“Why is this unicorn so sad?,” a viewer might have wondered upon visiting Ariana Papademetropoulos’s show of new paintings here. Blue in both cast and mood, the forlorn ungulate appeared across three pictures and in various stages of maturity, awash in ennui. Perhaps the poor beast was dismayed to find it had yet again been saddled with a kind of meaning it never wanted in the first place (historically it has functioned as a symbol of Christ, but also of virginal purity, which can get confusing). The medieval Europeans were simply daffy about unicorns and churned out countless tapestries depicting their ghostly beauty. Philosopher Pliny the Elder described the unicorn as an uncapturable creature of immeasurable ferocity, while the painter Domenichino, who disagreed, rendered it as though it were a tender puppy.

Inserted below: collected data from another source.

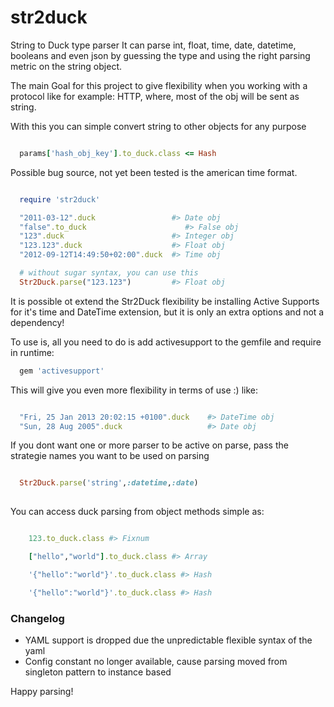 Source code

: str2duck
========

String to Duck type parser
It can parse int, float, time, date,  datetime, booleans  and even json by guessing the type and using the right parsing metric on the string object.

The main Goal for this project to give flexibility when you working with a protocol like for example: HTTP,
where, most of the obj will be sent as string.

With this you can simple convert string to other objects for any purpose

```ruby

  params['hash_obj_key'].to_duck.class <= Hash
```

Possible bug source, not yet been tested is the american time format.

```ruby

  require 'str2duck'

  "2011-03-12".duck                 #> Date obj
  "false".to_duck                      #> False obj
  "123".duck                        #> Integer obj
  "123.123".duck                    #> Float obj
  "2012-09-12T14:49:50+02:00".duck  #> Time obj

  # without sugar syntax, you can use this
  Str2Duck.parse("123.123")         #> Float obj
```

It is possible ot extend the Str2Duck flexibility be installing Active Supports for it's time and DateTime extension,
but it is only an extra options and not a dependency!

To use is, all you need to do is add activesupport to the gemfile and require in runtime:

```ruby
  gem 'activesupport'
```

This will give you even more flexibility in terms of use :)
like:

```ruby

  "Fri, 25 Jan 2013 20:02:15 +0100".duck    #> DateTime obj
  "Sun, 28 Aug 2005".duck                   #> Date obj

```

If you dont want one or more parser to be active on parse, pass the strategie names you want to be used on parsing

```ruby

  Str2Duck.parse('string',:datetime,:date)
  
```

You can access duck parsing from object methods simple as:
```ruby

    123.to_duck.class #> Fixnum

    ["hello","world"].to_duck.class #> Array

    '{"hello":"world"}'.to_duck.class #> Hash

    '{"hello":"world"}'.to_duck.class #> Hash

```

### Changelog 

* YAML support is dropped due the unpredictable flexible syntax of the yaml
* Config constant no longer available, cause parsing moved from singleton pattern to instance based 

Happy parsing!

In this show, the artist employed the quadruped as a psychic avatar, as in her painting of a runty phantasmagoric unicorn crying a single, glycerin-like tear, titled Self Portrait 1996 (all works cited, 2022). Her proxy is both innocent and not—already familiar with suffering. Papademetropoulos’s choice of spirit animal could be read as immodest, telegraphing the artist’s self-assured rarity among her peers, or her ability to stay in the picture. Still, being the object of fascination is exhausting. In every piece that included the animal, it was willing itself to disappear.
Papademetropoulos’s work suggests the possibility of alternate worlds, yet her art stops short of depicting anything untoward. When the occult presents itself, it does so gently. Her scenes are highly legible, familiar but only faintly skewed, like dreams, which everyone thinks are interesting to hear about but rarely are. Altogether, the works form a kind of loose bildungsroman, rich with Southern Californian mythmaking; they also offer up a glancingly feminist exegesis on the gender politics of fairy tales and their hollow promises.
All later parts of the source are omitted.